By Rai Sengupta:
I am a daughter of the land that worships Lakshmi, the goddess of wealth with her seductive tinkling of gold coins. Lakshmi, the one who heralds prosperity. You beseech her to bring you good fortune, good profits, good yield. You invite her, time and again, to grace your home with her golden footprints. Yet you did think twice before abandoning me, your new-born child in the gutter, amidst rotten apples, soiled sanitary napkins and broken car parts.
Yesterday’s child amidst yesterday’s newspapers. Oh Baba, how could you ignore my plaintive wails, my tiny voice screaming to draw you back to me before the sewage gradually choked me?
I am a girl, born in a country that worships Saraswati, the goddess of wisdom; the erudite celestial being with her vast repository of knowledge, and her mastery over all learning. You chant her name before examinations, you remember her before the results are declared, you extol her virtues around the time your sons are to become engineers. Yet you keep me, a girl of fourteen, away from the world of letters and numbers.
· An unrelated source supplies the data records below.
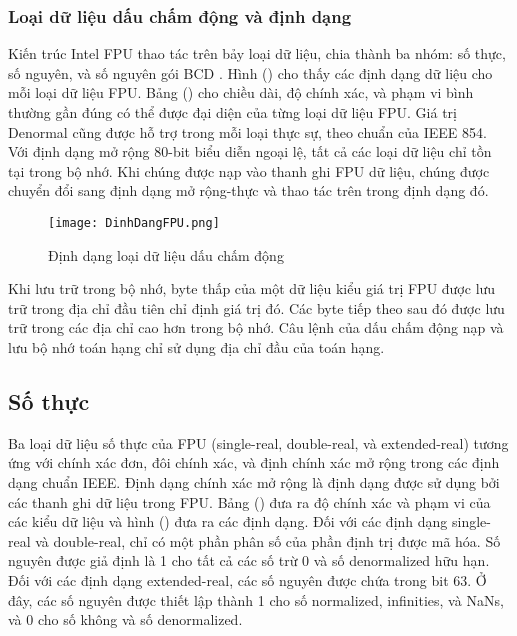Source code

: 		\subsubsection{Loại dữ liệu dấu chấm động và định dạng}
		Kiến trúc Intel FPU thao tác trên bảy loại dữ liệu, chia thành ba nhóm: số thực, số nguyên, và số nguyên gói BCD . Hình () cho thấy các định dạng dữ liệu cho mỗi loại dữ liệu FPU. Bảng () cho chiều dài, độ chính xác, và phạm vi bình thường gần đúng có thể được đại diện của từng loại dữ liệu FPU. Giá trị Denormal cũng được hỗ trợ trong mỗi loại thực sự, theo chuẩn của IEEE 854.\\
		
	Với định dạng mở rộng 80-bit biểu diễn ngoại lệ, tất cả các loại dữ liệu chỉ tồn tại trong bộ nhớ. Khi chúng được nạp vào thanh ghi FPU dữ liệu, chúng được chuyển đổi sang định dạng mở rộng-thực và thao tác trên trong định dạng đó.
	\begin{center}
			\begin{figure}[htp]
				\begin{center}
					\texttt{[image: DinhDangFPU.png]}
				\end{center}
				\caption{Định dạng loại dữ liệu dấu chấm động}				
				\label{fig:ProtectedFPU16}				
			\end{figure}
		\end{center}	
		
		Khi lưu trữ trong bộ nhớ, byte thấp của một dữ liệu kiểu giá trị FPU được lưu trữ trong địa chỉ đầu tiên chỉ định giá trị đó. Các byte tiếp theo sau đó được lưu trữ trong các địa chỉ cao hơn trong bộ nhớ. Câu lệnh của dấu chấm động nạp và lưu bộ nhớ toán hạng chỉ sử dụng địa chỉ đầu của toán hạng.
		
		\newpage
		\subsection*{Số thực}
		Ba loại dữ liệu số thực của FPU (single-real, double-real, và extended-real) tương ứng với chính xác đơn, đôi chính xác, và định chính xác mở rộng trong các định dạng chuẩn IEEE. Định dạng chính xác mở rộng là định dạng được sử dụng bởi các thanh ghi dữ liệu trong FPU. Bảng () đưa ra độ chính xác và phạm vi của các kiểu dữ liệu và hình () đưa ra các định dạng. Đối với các định dạng single-real và double-real, chỉ có một phần phân số của phần định trị được mã hóa. Số nguyên được giả định là 1 cho tất cả các số trừ 0 và số denormalized hữu hạn. Đối với các định dạng extended-real, các số nguyên được chứa trong bit 63. Ở đây, các số nguyên được thiết lập thành 1 cho số normalized, infinities, và NaNs, và 0 cho số không và số denormalized. \\	 
		

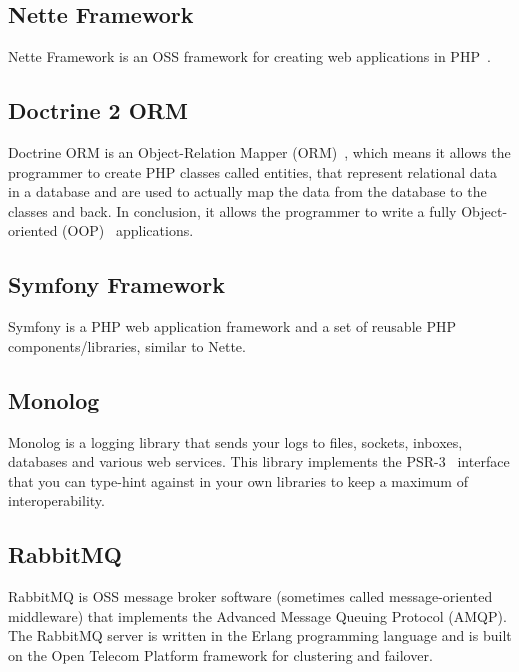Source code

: \subsection{Nette Framework} \label{sec:theory:nette}

Nette Framework is an OSS framework for creating web applications in PHP~\cite{wiki:nette}.

\subsection{Doctrine 2 ORM} \label{sec:theory:doctrine}

Doctrine ORM is an Object-Relation Mapper (ORM)~\cite{wiki:orm}, which means it allows the programmer to create PHP classes called entities, that represent relational data in a database and are used to actually map the data from the database to the classes and back. In conclusion, it allows the programmer to write a fully Object-oriented (OOP)~\cite{wiki:oop} applications.

\subsection{Symfony Framework} \label{sec:theory:symfony}

Symfony is a PHP web application framework and a set of reusable PHP components/libraries, similar to Nette.~\cite{wiki:symfony}

\subsection{Monolog} \label{sec:theory:monolog}

Monolog is a logging library that sends your logs to files, sockets, inboxes, databases and various web services. This library implements the PSR-3~\cite{fig:psr} interface that you can type-hint against in your own libraries to keep a maximum of interoperability.~\cite{monolog:readme}

\subsection{RabbitMQ} \label{sec:theory:rabbitmq}

RabbitMQ is OSS message broker software (sometimes called message-oriented middleware) that implements the Advanced Message Queuing Protocol (AMQP). The RabbitMQ server is written in the Erlang programming language and is built on the Open Telecom Platform framework for clustering and failover.~\cite{wiki:rabbitmq}

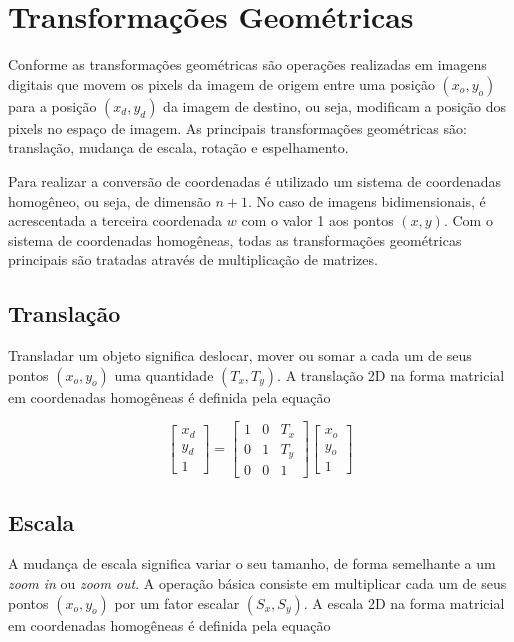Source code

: \documentclass[12pt,oneside,a4paper,english,french,spanish,brazil,]{abntex2}
\begin{document}
\section{Transformações Geométricas}

Conforme \citet{conci:2003} as transformações geométricas são operações realizadas em imagens digitais que movem os pixels da imagem de origem entre uma posição \((x_o,y_o)\) para a posição \((x_d,y_d)\) da imagem de destino, ou seja, modificam a posição dos pixels no espaço de imagem. As principais transformações geométricas são: translação, mudança de escala, rotação e espelhamento.

Para realizar a conversão de coordenadas é utilizado um sistema de coordenadas homogêneo, ou seja, de dimensão \(n+1\). No caso de imagens bidimensionais, é acrescentada a terceira coordenada \(w\) com o valor 1 aos pontos \((x, y)\). Com o sistema de coordenadas homogêneas, todas as transformações geométricas principais são tratadas através de multiplicação de matrizes.

\subsection{Translação}

Transladar um objeto significa deslocar, mover ou somar a cada um de seus pontos \((x_o,y_o)\) uma quantidade \((T_x,T_y)\). A translação 2D na forma matricial em coordenadas homogêneas é definida pela equação

\[
\begin{bmatrix}
x_d\\ 
y_d\\ 
1
\end{bmatrix}
=
\begin{bmatrix}
1 & 0 & T_x\\ 
0 & 1 & T_y\\ 
0 & 0 & 1
\end{bmatrix}
\begin{bmatrix}
x_o\\ 
y_o\\ 
1
\end{bmatrix}
\]

\subsection{Escala}

A mudança de escala significa variar o seu tamanho, de forma semelhante a um \textit{zoom in} ou \textit{zoom out}. A operação básica consiste em multiplicar cada um de seus pontos \((x_o,y_o)\) por um fator escalar \((S_x,S_y)\). A escala 2D na forma matricial em coordenadas homogêneas é definida pela equação
\end{document}
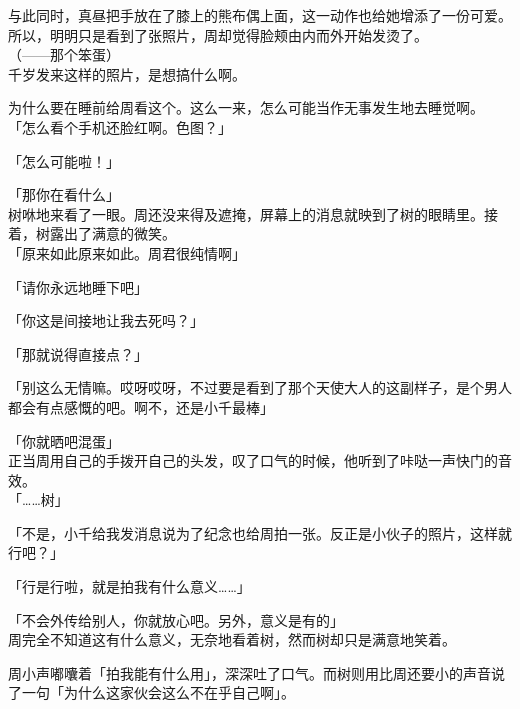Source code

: 与此同时，真昼把手放在了膝上的熊布偶上面，这一动作也给她增添了一份可爱。所以，明明只是看到了张照片，周却觉得脸颊由内而外开始发烫了。\\

（——那个笨蛋）\\

千岁发来这样的照片，是想搞什么啊。

为什么要在睡前给周看这个。这么一来，怎么可能当作无事发生地去睡觉啊。\\

「怎么看个手机还脸红啊。色图？」

「怎么可能啦！」

「那你在看什么」\\

树咻地来看了一眼。周还没来得及遮掩，屏幕上的消息就映到了树的眼睛里。接着，树露出了满意的微笑。\\

「原来如此原来如此。周君很纯情啊」

「请你永远地睡下吧」

「你这是间接地让我去死吗？」

「那就说得直接点？」

「别这么无情嘛。哎呀哎呀，不过要是看到了那个天使大人的这副样子，是个男人都会有点感慨的吧。啊不，还是小千最棒」

「你就晒吧混蛋」\\

正当周用自己的手拨开自己的头发，叹了口气的时候，他听到了咔哒一声快门的音效。\\

「……树」

「不是，小千给我发消息说为了纪念也给周拍一张。反正是小伙子的照片，这样就行吧？」%

「行是行啦，就是拍我有什么意义……」

「不会外传给别人，你就放心吧。另外，意义是有的」\\

周完全不知道这有什么意义，无奈地看着树，然而树却只是满意地笑着。

周小声嘟囔着「拍我能有什么用」，深深吐了口气。而树则用比周还要小的声音说了一句「为什么这家伙会这么不在乎自己啊」。
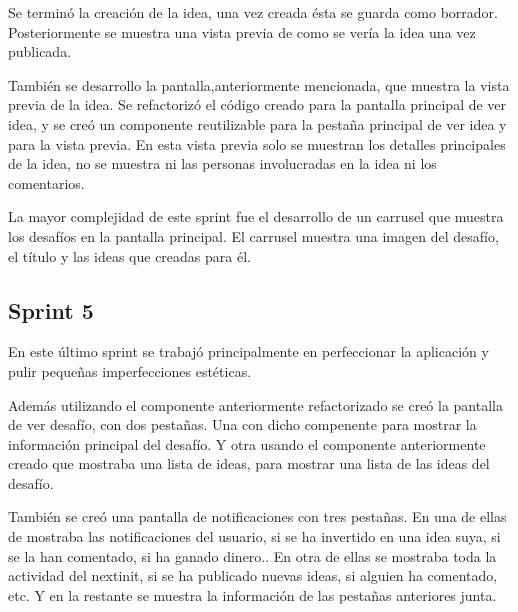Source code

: Se terminó la creación de la idea, una vez creada ésta se guarda como borrador. Posteriormente se muestra una vista previa de 
como se vería la idea una vez publicada.

También se desarrollo la pantalla,anteriormente mencionada, que muestra la vista previa de la idea. Se refactorizó el código creado 
para la pantalla principal de ver idea, y se creó un componente reutilizable para la pestaña principal de ver idea y para la vista previa. En 
esta vista previa solo se muestran los detalles principales de la idea, no se muestra ni las personas involucradas en la idea ni los 
comentarios.

La mayor complejidad de este sprint fue el desarrollo de un carrusel que muestra los desafíos en la pantalla principal. El carrusel muestra una imagen del desafío, 
el título y las ideas que creadas para él.

\subsection{Sprint 5}

En este último sprint se trabajó principalmente en perfeccionar la aplicación y pulir pequeñas imperfecciones estéticas. 

Además utilizando el componente anteriormente refactorizado se creó la pantalla de ver desafío, con dos pestañas. Una con dicho compenente 
para mostrar la información principal del desafío. Y otra usando el componente anteriormente creado que mostraba una lista de ideas, para 
mostrar una lista de las ideas del desafío.

También se creó una pantalla de notificaciones con tres pestañas. En una de ellas de mostraba las notificaciones del usuario, si se ha invertido en una idea suya, si se la han comentado, si ha ganado dinero.. En otra de ellas se mostraba toda la actividad del 
nextinit, si se ha publicado nuevas ideas, si alguien ha comentado, etc. Y en la restante se muestra la información de las pestañas 
anteriores junta.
I remain in the kitchen, cooking the sabzi for the evening’s meal, the smoke from the stove filling my eyes, sweat dripping between my thighs. I strain my ears, peeping through the partition between the kitchen and the bedroom, listening to the tutor teach Bhaiya the basics of calculus. Every night, I struggle to recall all that I had grasped today, through the hole in the partition. It is like holding on to a fleeting dream: the concepts remain hazy and gradually sleep takes over.
I am a woman born in the land of Durga, the goddess of strength. The mighty ten armed mother of the universe. Yet, you leer at me, the girl living across the road, every time I am alone on my way back from college. In the darker hours, you get bolder, pinching my cheek or lightly brushing your hand across my chest. Sometimes you think of doing more, maybe one day you will. You pay homage to Durga, the indestructible. Yet every day, you choose to destroy who I am, little by little. You choose to destroy me when you casually suggest fairness creams to “enhance my beauty”, as though the glow on my thirteen-year-old face was not enough. You choose to destroy me when you make me feel ‘vile’ and ‘impure’ for bleeding uncontrollably once a month. You numb my soul through stories of what happens to the ‘unfortunate’ women who chose to step out after dark. Every time, I question my own safety outside the house even after the street lights are lit, a part of me fades away. I flinch even in broad daylight, what good are street lights. You choose to destroy me, denigrating my existence and quenching your raging lust through my feeble body, lifeless once you are done.
You worship Durga, the invincible. You grovel at her feet to eliminate your sufferings; you celebrate her homecoming every autumn with beating drums and blowing conch shells. You bow your head, kneel before her sheer magnificence and fold your palms in respect and wonder. With those very palms, you strike me, your new bride, for not bringing enough dowry. Your hand print remains on my cheek; I apply foundation the next day wondering if these are the kind of marks concealers are supposed to ‘conceal’. By night, I must submit to your desires once more, I am your woman, one of two of your most prized possessions: ‘zar’ and ‘zameen’.
How fervently you worship your goddesses and how easily you forget their mortal.